=== Section Start ===

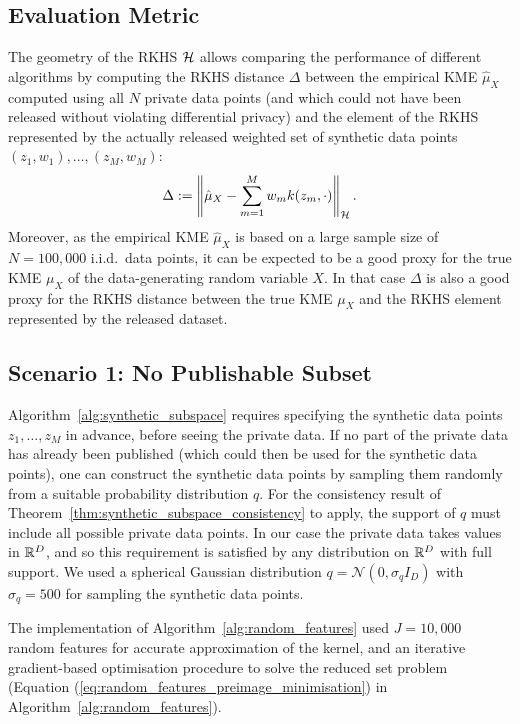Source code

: \subsection{Evaluation Metric}

The geometry of the RKHS $\mathcal{H}$ allows comparing the performance of different algorithms by computing the RKHS distance $\Delta$ between the empirical KME $\hat{\mu}_X$ computed using all $N$ private data points (and which could not have been released without violating differential privacy) and the element of the RKHS represented by the actually released weighted set of synthetic data points $(z_1, w_1), \ldots, (z_M, w_M)$:
\begin{equation*}
\Delta := \left\| \hat{\mu}_X - \sum_{m = 1}^M w_m k(z_m, \cdot) \right\|_{\mathcal{H}}
.
\end{equation*}
Moreover, as the empirical KME $\hat{\mu}_X$ is based on a large sample size of $N = 100,000$ i.i.d.~data points, it can be expected to be a good proxy for the true KME $\mu_X$ of the data-generating random variable $X$. In that case $\Delta$ is also a good proxy for the RKHS distance between the true KME $\mu_X$ and the RKHS element represented by the released dataset.


\subsection{Scenario 1: No Publishable Subset}
\label{sec:experiments:nodata}

Algorithm~\ref{alg:synthetic_subspace} requires specifying the synthetic data points $z_1, \ldots, z_M$ in advance, before seeing the private data. If no part of the private data has already been published (which could then be used for the synthetic data points), one can construct the synthetic data points by sampling them randomly from a suitable probability distribution $q$. For the consistency result of Theorem~\ref{thm:synthetic_subspace_consistency} to apply, the support of $q$ must include all possible private data points. In our case the private data takes values in $\mathbb{R}^D$, and so this requirement is satisfied by any distribution on $\mathbb{R}^D$ with full support. We used a spherical Gaussian distribution $q = \mathcal{N}(0, \sigma_q I_D)$ with $\sigma_q = 500$ for sampling the synthetic data points.

The implementation of Algorithm~\ref{alg:random_features} used $J = 10,000$ random features for accurate approximation of the kernel, and an iterative gradient-based optimisation procedure to solve the reduced set problem (Equation (\ref{eq:random_features_preimage_minimisation}) in Algorithm~\ref{alg:random_features}).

=== Section End ===

# [PROBLEM REQUIREMENTS]
Copy every line of the listing that includes the string "subsection".

# [EXERCISE SOLUTION]
: \subsection{Evaluation Metric}
\subsection{Scenario 1: No Publishable Subset}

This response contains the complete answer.